*** Provided data
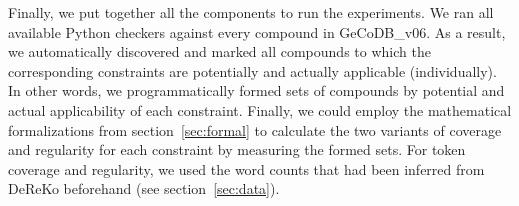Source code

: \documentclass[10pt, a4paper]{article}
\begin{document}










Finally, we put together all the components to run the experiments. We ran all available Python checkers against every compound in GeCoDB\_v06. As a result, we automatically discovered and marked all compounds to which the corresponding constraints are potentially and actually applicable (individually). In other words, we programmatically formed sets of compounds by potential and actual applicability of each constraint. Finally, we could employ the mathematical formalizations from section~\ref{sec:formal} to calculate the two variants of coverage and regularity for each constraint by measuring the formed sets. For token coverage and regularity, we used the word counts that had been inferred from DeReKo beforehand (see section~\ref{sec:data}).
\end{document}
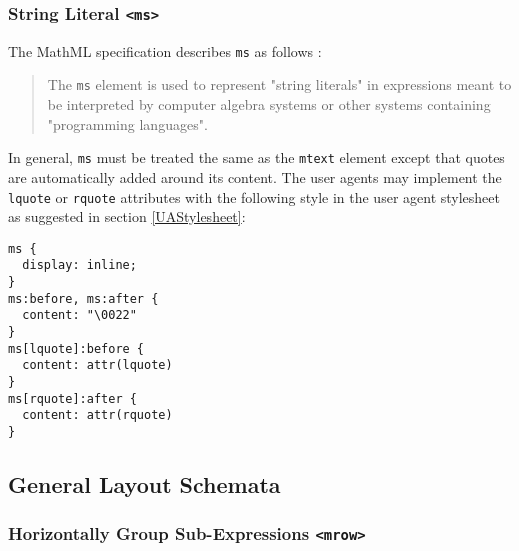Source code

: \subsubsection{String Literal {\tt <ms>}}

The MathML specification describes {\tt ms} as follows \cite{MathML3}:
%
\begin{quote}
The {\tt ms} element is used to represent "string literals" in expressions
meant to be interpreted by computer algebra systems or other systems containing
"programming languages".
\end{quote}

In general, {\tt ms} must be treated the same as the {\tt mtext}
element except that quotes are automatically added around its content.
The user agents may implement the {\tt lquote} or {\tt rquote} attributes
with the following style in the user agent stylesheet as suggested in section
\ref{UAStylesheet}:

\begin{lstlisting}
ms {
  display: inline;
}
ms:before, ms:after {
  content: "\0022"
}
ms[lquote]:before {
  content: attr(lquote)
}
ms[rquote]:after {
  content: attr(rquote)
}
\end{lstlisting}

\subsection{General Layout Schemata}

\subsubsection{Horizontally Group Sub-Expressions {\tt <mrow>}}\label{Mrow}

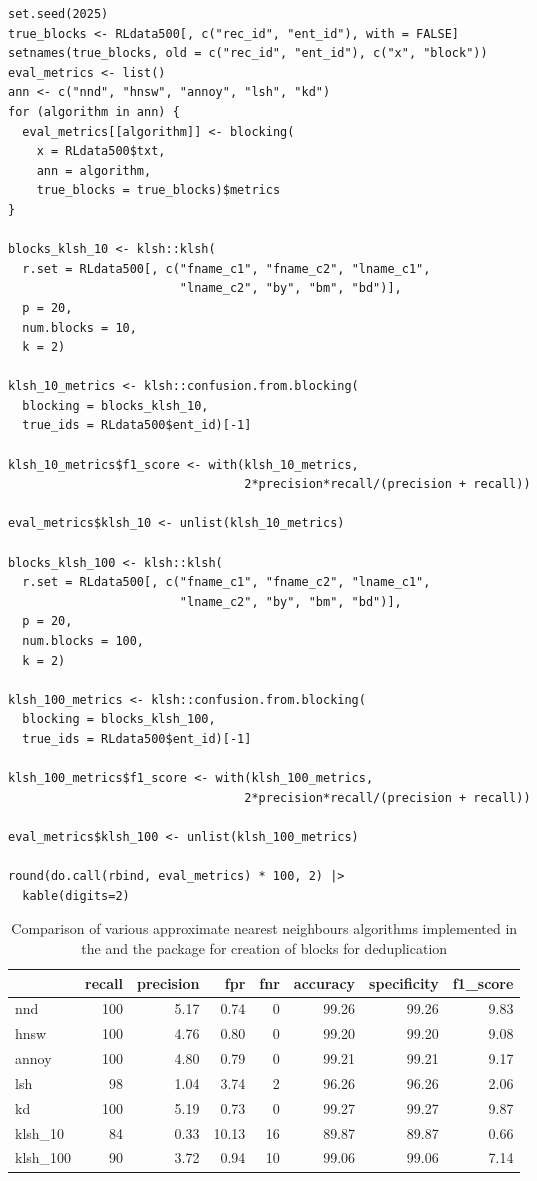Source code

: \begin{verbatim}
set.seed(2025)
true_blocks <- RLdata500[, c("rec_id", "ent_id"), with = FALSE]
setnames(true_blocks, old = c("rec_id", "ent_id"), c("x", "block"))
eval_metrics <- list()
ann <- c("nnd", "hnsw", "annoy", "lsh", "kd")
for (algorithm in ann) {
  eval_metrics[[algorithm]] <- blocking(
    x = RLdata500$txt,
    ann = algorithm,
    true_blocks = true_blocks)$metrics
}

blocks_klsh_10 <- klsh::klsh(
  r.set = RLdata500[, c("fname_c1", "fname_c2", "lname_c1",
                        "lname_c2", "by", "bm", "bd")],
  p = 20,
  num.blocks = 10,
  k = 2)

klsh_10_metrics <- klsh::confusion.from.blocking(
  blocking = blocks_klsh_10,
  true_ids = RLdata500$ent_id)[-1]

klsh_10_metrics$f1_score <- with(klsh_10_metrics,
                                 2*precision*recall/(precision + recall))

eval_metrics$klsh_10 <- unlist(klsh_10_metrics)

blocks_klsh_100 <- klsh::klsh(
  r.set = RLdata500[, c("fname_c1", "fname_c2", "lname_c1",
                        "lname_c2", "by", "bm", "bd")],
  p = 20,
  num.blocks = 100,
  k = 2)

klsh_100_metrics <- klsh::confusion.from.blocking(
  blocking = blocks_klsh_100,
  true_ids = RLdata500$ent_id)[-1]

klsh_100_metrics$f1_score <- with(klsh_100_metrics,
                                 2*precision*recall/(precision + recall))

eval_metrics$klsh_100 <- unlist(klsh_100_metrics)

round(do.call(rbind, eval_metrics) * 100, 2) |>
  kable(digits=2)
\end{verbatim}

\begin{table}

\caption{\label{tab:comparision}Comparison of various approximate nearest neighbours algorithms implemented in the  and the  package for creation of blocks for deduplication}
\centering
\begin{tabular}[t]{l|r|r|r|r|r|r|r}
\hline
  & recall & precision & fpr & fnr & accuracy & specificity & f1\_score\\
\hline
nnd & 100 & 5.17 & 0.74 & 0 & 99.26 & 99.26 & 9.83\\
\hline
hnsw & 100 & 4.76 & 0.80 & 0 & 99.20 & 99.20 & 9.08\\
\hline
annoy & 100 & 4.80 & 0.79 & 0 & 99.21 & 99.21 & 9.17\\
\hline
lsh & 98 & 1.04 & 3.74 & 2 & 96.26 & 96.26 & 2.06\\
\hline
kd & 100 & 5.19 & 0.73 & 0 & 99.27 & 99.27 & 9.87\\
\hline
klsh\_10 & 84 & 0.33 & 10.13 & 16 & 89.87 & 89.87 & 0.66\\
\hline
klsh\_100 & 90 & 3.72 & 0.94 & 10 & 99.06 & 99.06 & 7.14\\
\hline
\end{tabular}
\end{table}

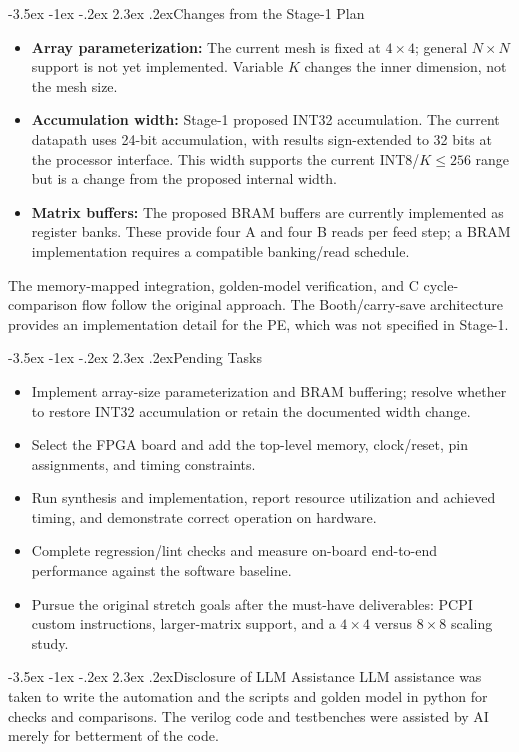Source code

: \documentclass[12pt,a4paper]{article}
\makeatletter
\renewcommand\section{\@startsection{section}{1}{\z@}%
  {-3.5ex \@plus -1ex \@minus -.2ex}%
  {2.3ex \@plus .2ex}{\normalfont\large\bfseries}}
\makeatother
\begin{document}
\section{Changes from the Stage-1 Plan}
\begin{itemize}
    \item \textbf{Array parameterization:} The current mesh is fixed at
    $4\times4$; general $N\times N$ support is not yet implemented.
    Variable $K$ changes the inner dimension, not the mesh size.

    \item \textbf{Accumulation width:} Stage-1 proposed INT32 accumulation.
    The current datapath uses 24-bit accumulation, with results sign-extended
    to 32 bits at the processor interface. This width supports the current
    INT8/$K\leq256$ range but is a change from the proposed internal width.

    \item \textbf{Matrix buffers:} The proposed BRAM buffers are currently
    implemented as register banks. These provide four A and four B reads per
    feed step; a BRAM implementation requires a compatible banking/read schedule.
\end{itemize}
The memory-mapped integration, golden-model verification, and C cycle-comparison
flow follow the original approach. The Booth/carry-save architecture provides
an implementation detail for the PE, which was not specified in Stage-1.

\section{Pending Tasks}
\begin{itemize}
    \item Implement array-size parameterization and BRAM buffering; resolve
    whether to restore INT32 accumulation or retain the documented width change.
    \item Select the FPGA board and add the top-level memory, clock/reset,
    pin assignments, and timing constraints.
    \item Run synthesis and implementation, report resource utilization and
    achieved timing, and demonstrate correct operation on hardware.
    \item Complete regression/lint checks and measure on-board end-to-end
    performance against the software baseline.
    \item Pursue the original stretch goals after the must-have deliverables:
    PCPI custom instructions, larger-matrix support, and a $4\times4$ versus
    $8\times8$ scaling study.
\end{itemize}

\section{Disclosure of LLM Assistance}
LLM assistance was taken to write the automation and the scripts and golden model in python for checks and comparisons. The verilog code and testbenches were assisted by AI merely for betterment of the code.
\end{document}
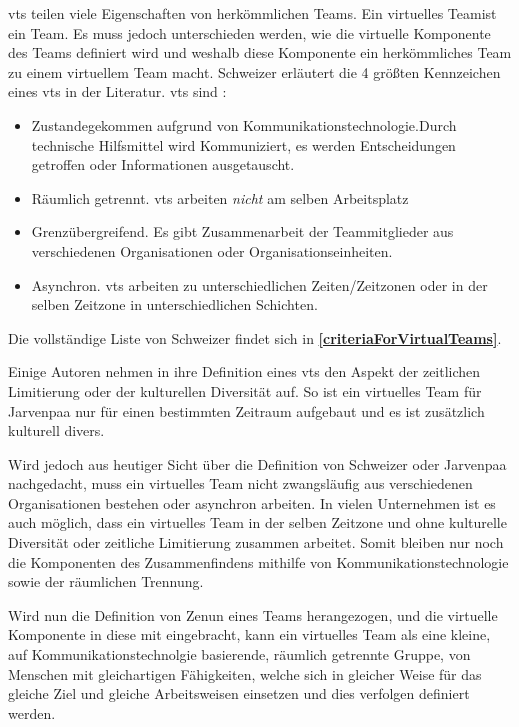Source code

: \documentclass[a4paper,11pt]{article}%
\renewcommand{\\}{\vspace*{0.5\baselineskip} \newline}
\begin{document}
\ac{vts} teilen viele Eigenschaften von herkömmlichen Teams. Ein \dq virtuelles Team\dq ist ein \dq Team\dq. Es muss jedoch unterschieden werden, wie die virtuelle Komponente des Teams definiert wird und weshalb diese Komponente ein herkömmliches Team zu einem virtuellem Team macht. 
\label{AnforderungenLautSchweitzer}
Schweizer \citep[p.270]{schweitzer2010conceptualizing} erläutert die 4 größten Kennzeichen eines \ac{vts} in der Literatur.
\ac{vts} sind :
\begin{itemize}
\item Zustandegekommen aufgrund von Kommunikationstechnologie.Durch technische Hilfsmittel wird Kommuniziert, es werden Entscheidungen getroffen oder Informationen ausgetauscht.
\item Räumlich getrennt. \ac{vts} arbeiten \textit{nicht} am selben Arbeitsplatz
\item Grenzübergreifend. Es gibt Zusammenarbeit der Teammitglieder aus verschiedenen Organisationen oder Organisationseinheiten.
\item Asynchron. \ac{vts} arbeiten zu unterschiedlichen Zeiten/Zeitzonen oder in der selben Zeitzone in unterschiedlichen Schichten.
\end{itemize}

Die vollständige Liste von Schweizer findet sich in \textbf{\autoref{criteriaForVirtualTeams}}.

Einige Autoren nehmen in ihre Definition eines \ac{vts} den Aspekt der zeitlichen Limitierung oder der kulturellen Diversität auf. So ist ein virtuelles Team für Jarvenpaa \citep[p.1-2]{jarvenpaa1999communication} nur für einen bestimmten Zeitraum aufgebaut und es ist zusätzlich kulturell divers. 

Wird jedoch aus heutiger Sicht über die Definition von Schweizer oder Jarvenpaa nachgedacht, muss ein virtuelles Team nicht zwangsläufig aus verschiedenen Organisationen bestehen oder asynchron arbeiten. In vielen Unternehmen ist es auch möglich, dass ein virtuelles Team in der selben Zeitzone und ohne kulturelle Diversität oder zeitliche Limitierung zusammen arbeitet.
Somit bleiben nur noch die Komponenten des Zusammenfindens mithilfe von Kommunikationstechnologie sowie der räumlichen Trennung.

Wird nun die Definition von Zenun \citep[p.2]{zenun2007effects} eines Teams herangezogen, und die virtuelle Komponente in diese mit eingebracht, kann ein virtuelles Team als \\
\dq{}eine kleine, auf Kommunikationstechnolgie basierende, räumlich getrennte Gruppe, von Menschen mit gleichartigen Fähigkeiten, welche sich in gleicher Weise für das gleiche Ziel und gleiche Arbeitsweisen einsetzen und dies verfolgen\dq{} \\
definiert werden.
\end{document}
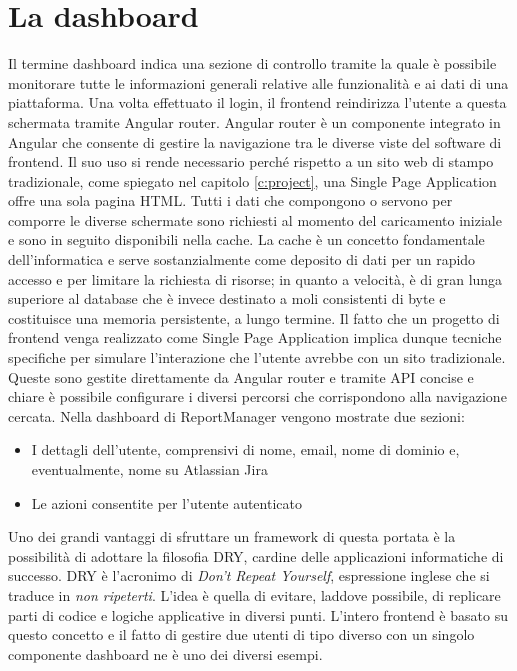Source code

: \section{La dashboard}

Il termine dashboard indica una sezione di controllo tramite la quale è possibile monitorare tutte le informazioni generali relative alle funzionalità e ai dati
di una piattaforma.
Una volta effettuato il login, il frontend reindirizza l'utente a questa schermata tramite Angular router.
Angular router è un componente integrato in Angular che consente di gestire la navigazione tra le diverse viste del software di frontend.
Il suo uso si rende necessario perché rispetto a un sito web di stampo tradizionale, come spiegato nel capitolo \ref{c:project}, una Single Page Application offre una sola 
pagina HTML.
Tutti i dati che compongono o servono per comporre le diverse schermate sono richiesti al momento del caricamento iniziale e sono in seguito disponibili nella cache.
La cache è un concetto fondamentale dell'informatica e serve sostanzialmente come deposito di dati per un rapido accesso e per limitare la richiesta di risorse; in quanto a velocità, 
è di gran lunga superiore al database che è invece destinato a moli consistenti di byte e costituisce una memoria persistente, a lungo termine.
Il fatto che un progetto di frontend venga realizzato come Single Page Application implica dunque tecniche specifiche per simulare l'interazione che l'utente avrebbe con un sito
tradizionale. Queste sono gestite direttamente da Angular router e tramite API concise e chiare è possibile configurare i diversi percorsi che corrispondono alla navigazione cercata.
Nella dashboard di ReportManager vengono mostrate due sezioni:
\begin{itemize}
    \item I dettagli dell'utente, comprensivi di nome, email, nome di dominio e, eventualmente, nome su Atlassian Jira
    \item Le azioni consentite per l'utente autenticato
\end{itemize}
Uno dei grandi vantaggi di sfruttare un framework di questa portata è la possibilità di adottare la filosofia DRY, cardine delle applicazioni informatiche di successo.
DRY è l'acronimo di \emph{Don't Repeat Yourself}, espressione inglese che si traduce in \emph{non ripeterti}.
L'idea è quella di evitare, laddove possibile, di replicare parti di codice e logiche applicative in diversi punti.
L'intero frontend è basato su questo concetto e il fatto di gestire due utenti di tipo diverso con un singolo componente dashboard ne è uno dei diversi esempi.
******
● **Work item**
Out of the preceding entries, pull each line that contains the word "Stage".

● **Answer to the exercise**
\section{Changes from the Stage-1 Plan}
    \item \textbf{Accumulation width:} Stage-1 proposed INT32 accumulation.
an implementation detail for the PE, which was not specified in Stage-1.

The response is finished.